This little chap:
featured in this paper
Mitochondrial ROS Produced via Reverse Electron Transport Extend Animal Lifespan
which I discussed here. Obviously a group which can get the above image in to a Cell Metabolism paper has an admirably relaxed outlook on their own work and probably on science in general. You have to be good to have that mindset.
So now they have given us this review:
Role of Mitochondrial Reverse Electron Transport in ROS Signaling: Potential Roles in Health and Disease
which really summarises, at the most basic level, the nuts and bolts of what is happening to drive RET in the ETC under assorted inputs. The Protons starting point.
Edit: I've just fixed a broken link in Protons (03) Superoxide. Back in 2008 I was just starting to tease out the differences between glucose oxidation and lipid oxidation and the initial paper which started me on superoxide was this one from Muller et al
High rates of superoxide production in skeletal-muscle mitochondria respiring on both complex I- and complex II-linked substrates
Once you twig that palmitate always drives complexes I and II but linoleate doesn't drive complex II so much... The NDI1 people make this soooooo much easier that it was back then. End edit.
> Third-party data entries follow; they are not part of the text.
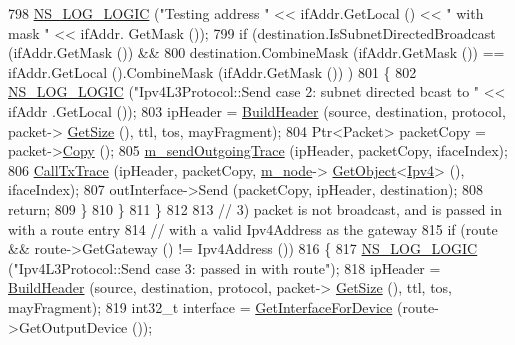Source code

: \begin{DoxyCode}
798           \hyperlink{group__logging_ga88acd260151caf2db9c0fc84997f45ce}{NS\_LOG\_LOGIC} (\textcolor{stringliteral}{"Testing address "} << ifAddr.GetLocal () << \textcolor{stringliteral}{" with mask "} << ifAddr.
      GetMask ());
799           \textcolor{keywordflow}{if} (destination.IsSubnetDirectedBroadcast (ifAddr.GetMask ()) && 
800               destination.CombineMask (ifAddr.GetMask ()) == ifAddr.GetLocal ().CombineMask (ifAddr.GetMask
       ())   )
801             \{
802               \hyperlink{group__logging_ga88acd260151caf2db9c0fc84997f45ce}{NS\_LOG\_LOGIC} (\textcolor{stringliteral}{"Ipv4L3Protocol::Send case 2:  subnet directed bcast to "} << ifAddr
      .GetLocal ());
803               ipHeader = \hyperlink{classns3_1_1Ipv4L3Protocol_a3737569960c655fe5441b21a5ef829d3}{BuildHeader} (source, destination, protocol, packet->
      \hyperlink{classns3_1_1Packet_a462855c9929954d4301a4edfe55f4f1c}{GetSize} (), ttl, tos, mayFragment);
804               Ptr<Packet> packetCopy = packet->\hyperlink{classns3_1_1Packet_a5d5c70802a5f77fc5f0001e0cfc1898b}{Copy} ();
805               \hyperlink{classns3_1_1Ipv4L3Protocol_a909297aa7ca87db2b7c91daefa2ed40a}{m\_sendOutgoingTrace} (ipHeader, packetCopy, ifaceIndex);
806               \hyperlink{classns3_1_1Ipv4L3Protocol_a04cbb7540c6f22a2870f118715b6a703}{CallTxTrace} (ipHeader, packetCopy, \hyperlink{classns3_1_1Ipv4L3Protocol_ad2cc5076c247724f1e99b398edc1965a}{m\_node}->
      \hyperlink{classns3_1_1Object_a13e18c00017096c8381eb651d5bd0783}{GetObject}<\hyperlink{classns3_1_1Ipv4_a1c15284fe630c76e0c9c75a97f1ff234}{Ipv4}> (), ifaceIndex);
807               outInterface->Send (packetCopy, ipHeader, destination);
808               \textcolor{keywordflow}{return};
809             \}
810         \}
811     \}
812 
813   \textcolor{comment}{// 3) packet is not broadcast, and is passed in with a route entry}
814   \textcolor{comment}{//    with a valid Ipv4Address as the gateway}
815   \textcolor{keywordflow}{if} (route && route->GetGateway () != Ipv4Address ())
816     \{
817       \hyperlink{group__logging_ga88acd260151caf2db9c0fc84997f45ce}{NS\_LOG\_LOGIC} (\textcolor{stringliteral}{"Ipv4L3Protocol::Send case 3:  passed in with route"});
818       ipHeader = \hyperlink{classns3_1_1Ipv4L3Protocol_a3737569960c655fe5441b21a5ef829d3}{BuildHeader} (source, destination, protocol, packet->
      \hyperlink{classns3_1_1Packet_a462855c9929954d4301a4edfe55f4f1c}{GetSize} (), ttl, tos, mayFragment);
819       int32\_t \textcolor{keyword}{interface }= \hyperlink{classns3_1_1Ipv4L3Protocol_a4640baab6b3879020a4146f17e293321}{GetInterfaceForDevice} (route->GetOutputDevice ());

\end{DoxyCode}

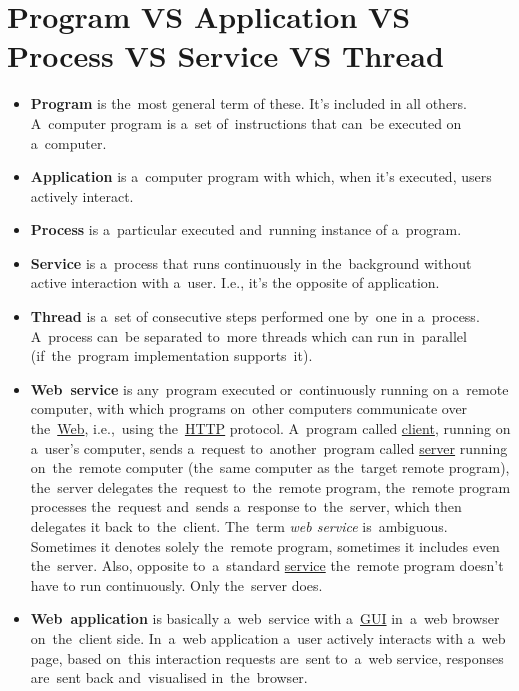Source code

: \section*{\fontsize{17}{17} \selectfont Program VS Application VS Process VS Service VS Thread}
\label{applicationprocessprogramservicethread}
\begin{itemize}
    \item \textbf{Program} is the~most general term of these.
          It's included in all others.
          A~computer program is a~set of~instructions that can~be executed on a~computer.
    \item \textbf{Application} is a~computer program with which, when it's executed, users actively interact.
    \item \textbf{Process} is a~particular executed and~running instance of a~program.
    \item \textbf{Service} is a~process that runs continuously in the~background without active interaction with a~user.
          I.e., it's the opposite of application.
    \item \textbf{Thread} is a~set of consecutive steps performed one by~one in a~process.
          A~process can~be separated to~more threads which can run in~parallel (if~the~program implementation supports~it).
\end{itemize}

\label{webserviceapplication}
\begin{itemize}
    \item \textbf{Web~service} is any~program executed or~continuously running on a~remote computer, with which programs on~other computers communicate over the~\hyperref[internetweb]{Web}, i.e.,~using the~\hyperref[http]{HTTP} protocol.
          A~program called \hyperref[clientserverarchitecture]{client}, running on a~user's computer, sends a~request to~another~program called \hyperref[clientserverarchitecture]{server} running on~the~remote computer (the~same computer as the~target remote program), the~server delegates the~request to~the~remote program, the~remote program processes the~request and~sends a~response to~the~server, which then delegates it back to~the~client. \warningnonl The~term \textit{web service} is~ambiguous.
          Sometimes it denotes solely the~remote program, sometimes it includes even the~server.
          Also, opposite to~a~standard \hyperref[applicationprocessprogramservicethread]{service} the~remote program doesn't have to run continuously.
          Only the~server does.
    \item \textbf{Web~application} is basically a~web~service with a~\hyperref[shellcligui]{GUI} in~a~web browser on~the~client side.
          In~a~web application a~user actively interacts with a~web page, based on~this interaction requests are~sent to~a~web service, responses are~sent back and~visualised in~the~browser.
\end{itemize}
\newpage

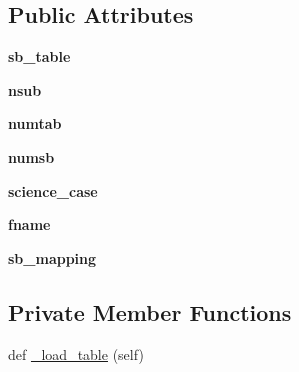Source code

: \subsection*{Public Attributes}
\begin{DoxyCompactItemize}
\item 
\mbox{\label{classdarc_1_1sb__generator_1_1_s_b_generator_ad5ad747925c2ec431b4ee11b50f22364}} 
{\bfseries sb\+\_\+table}
\item 
\mbox{\label{classdarc_1_1sb__generator_1_1_s_b_generator_afe02d0f29233712c7aab77f6edda59f0}} 
{\bfseries nsub}
\item 
\mbox{\label{classdarc_1_1sb__generator_1_1_s_b_generator_a885efc4d674cb33722d1d7e65eaffa2a}} 
{\bfseries numtab}
\item 
\mbox{\label{classdarc_1_1sb__generator_1_1_s_b_generator_aa04833ab24411efdf9d7ff7318e9e975}} 
{\bfseries numsb}
\item 
\mbox{\label{classdarc_1_1sb__generator_1_1_s_b_generator_aa179e60a29ffb3b3ce2809255e58a512}} 
{\bfseries science\+\_\+case}
\item 
\mbox{\label{classdarc_1_1sb__generator_1_1_s_b_generator_a67f5d4d3289bcedb25911ad6b67f8a6b}} 
{\bfseries fname}
\item 
\mbox{\label{classdarc_1_1sb__generator_1_1_s_b_generator_a80c854447d05a8c975bd12d7035a6efc}} 
{\bfseries sb\+\_\+mapping}
\end{DoxyCompactItemize}
\subsection*{Private Member Functions}
\begin{DoxyCompactItemize}
\item 
def \mbox{\hyperlink{classdarc_1_1sb__generator_1_1_s_b_generator_ad9de3e5ab9bb3603a54a58b2c0f670bb}{\+\_\+load\+\_\+table}} (self)
\end{DoxyCompactItemize}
They even found DHODH as another input (dihydroorotate dehydrogenase, I had to look it up too). Section A shows high ATP demand, low delta psi, minimal RET. Section C shows what happens when supply of nutrients exceeds ATP demand, delta psi rises and RET increases.
They've also got the TCA and beta oxidation working in parallel, as they do:
and have included the NADH:FADH2 ratios (admittedly upside down but I'm not complaining).
I hope their next move is in to subtleties of chain length and saturation to start to see how fatty acids have different ROS generating potential.
Then to relate ROS to insulin secretion/signalling. Insulin to obesity. Physiological vs pathological insulin resistance. Maybe metformin too.
But it's a great start. These people will go far.